3. The merchandise hoisting system of claim 1, further comprising: a plurality of cable drums attached to the line shaft, and a plurality of cables, each of the plurality of cables having a first end and a second end, wherein the first end of each one of the plurality of cables is attached to a different one of the plurality of cable drums and the second end of each of the plurality of cables is attached to the main batten.

4. The merchandise hoisting system of claim 3, further comprising a secondary batten attached to and suspended below the main batten, and wherein the merchandise comprises garments.

5. The merchandise hoisting system of claim 4, wherein the secondary batten is suspended below the main batten by a distance of approximately two inches.

6. The merchandise hoisting system of claim 4, wherein the secondary batten is suspended below the main batten a sufficient distance such that clothing may be hung on the main batten without the clothing contacting the secondary batten.

7. The merchandise hoisting system of claim 4, wherein the secondary batten comprises a metal pipe having a diameter of approximately one inch.

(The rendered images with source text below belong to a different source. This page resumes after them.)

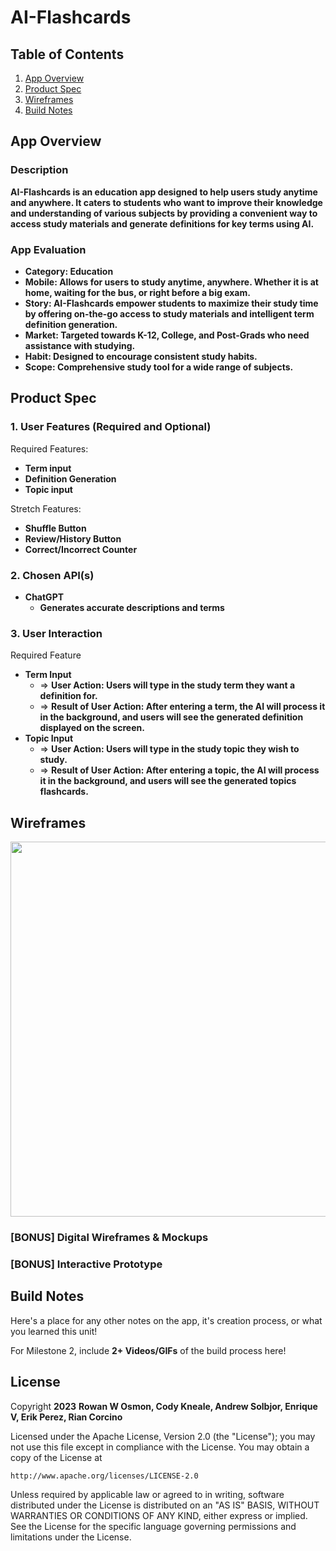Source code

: # **AI-Flashcards**

## Table of Contents

1. [App Overview](#App-Overview)
2. [Product Spec](#Product-Spec)
3. [Wireframes](#Wireframes)
4. [Build Notes](#Build-Notes)

## App Overview

### Description 

**AI-Flashcards is an education app designed to help users study anytime and anywhere. It caters to students who want to improve their knowledge and understanding of various subjects by providing a convenient way to access study materials and generate definitions for key terms using AI.**

### App Evaluation

<!-- Evaluation of your app across the following attributes -->

- **Category: Education**
- **Mobile: Allows for users to study anytime, anywhere. Whether it is at home, waiting for the bus, or right before a big exam.**
- **Story: AI-Flashcards empower students to maximize their study time by offering on-the-go access to study materials and intelligent term definition generation.**
- **Market: Targeted towards K-12, College, and Post-Grads who need assistance with studying.**
- **Habit: Designed to encourage consistent study habits.**
- **Scope: Comprehensive study tool for a wide range of subjects.**

## Product Spec

### 1. User Features (Required and Optional)

Required Features:

- **Term input**
- **Definition Generation**
- **Topic input**

Stretch Features:

- **Shuffle Button**
- **Review/History Button**
- **Correct/Incorrect Counter**

### 2. Chosen API(s)

- **ChatGPT**
  - **Generates accurate descriptions and terms**

### 3. User Interaction

Required Feature

- **Term Input**
  - => **User Action: Users will type in the study term they want a definition for.**
  - => **Result of User Action: After entering a term, the AI will process it in the background, and users will see the generated definition displayed on the screen.**
- **Topic Input**
  - => **User Action: Users will type in the study topic they wish to study.**
  - => **Result of User Action: After entering a topic, the AI will process it in the background, and users will see the generated topics flashcards.**

## Wireframes

<!-- Add picture of your hand sketched wireframes in this section -->
<img src="![wireframe](https://github.com/coderkai03/AI-Flashcards/assets/91811876/7d194b6b-2150-4c23-b71a-e37e0f0472fc)
" width=600>

### [BONUS] Digital Wireframes & Mockups

### [BONUS] Interactive Prototype

## Build Notes

Here's a place for any other notes on the app, it's creation 
process, or what you learned this unit!  

For Milestone 2, include **2+ Videos/GIFs** of the build process here!

## License

Copyright **2023** **Rowan W Osmon, Cody Kneale, Andrew Solbjor, Enrique V, Erik Perez, Rian Corcino**

Licensed under the Apache License, Version 2.0 (the "License");
you may not use this file except in compliance with the License.
You may obtain a copy of the License at

    http://www.apache.org/licenses/LICENSE-2.0

Unless required by applicable law or agreed to in writing, software
distributed under the License is distributed on an "AS IS" BASIS,
WITHOUT WARRANTIES OR CONDITIONS OF ANY KIND, either express or implied.
See the License for the specific language governing permissions and
limitations under the License.

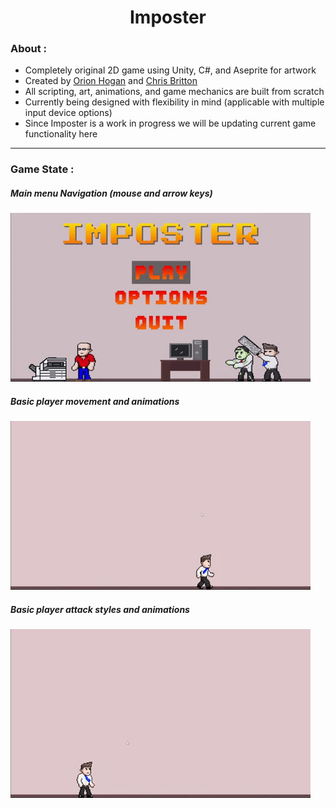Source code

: <h1 align="center">
Imposter
</h1>

<h3>
About : 
</h3>

- Completely original 2D game using Unity, C#, and Aseprite for artwork
- Created by [Orion Hogan](https://www.linkedin.com/in/orion-hogan/) and [Chris Britton](https://www.linkedin.com/in/christopher-britton/)
- All scripting, art, animations, and game mechanics are built from scratch
- Currently being designed with flexibility in mind (applicable with multiple input device options)
- Since Imposter is a work in progress we will be updating current game functionality here

---

<h3>
Game State : 
</h3>

<h5>
Main menu Navigation (mouse and arrow keys)
</h2>
<img src="https://github.com/ForNoPurpose/Imposter/blob/main/ImposterGame/Game%20Functionality%20Clips/MenuFunctionality.gif"/>

<h5>
Basic player movement and animations
</h2>
<img src="https://github.com/ForNoPurpose/Imposter/blob/main/ImposterGame/Game%20Functionality%20Clips/PlayerMovementAndAnimations.gif"/>

<h5>
Basic player attack styles and animations
</h2>
<img src="https://github.com/ForNoPurpose/Imposter/blob/main/ImposterGame/Game%20Functionality%20Clips/PlayerAttackStylesAndAnimations.gif"/>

8. The merchandise hoisting system of claim 7, wherein the motor and cable drums are attached to structural support members adjacent the ceiling.

9. The merchandise hoisting system of claim 7, wherein the entire system is suspended above the floor.

10. The merchandise hoisting system of claim 9, further comprising a controller operable by user to cause the motor to raise or lower the batten.

11. The merchandise hoisting system of claim 4, further comprising at least one sensor operatively configured to detect a condition of the batten, and an alarm to indicate a condition of the batten.

12. The merchandise hoisting system of claim 11, wherein the at least one sensor comprises a motion sensor and a slack line sensor, and where the alarm further comprises an audible alarm and a visible alarm attached to the batten.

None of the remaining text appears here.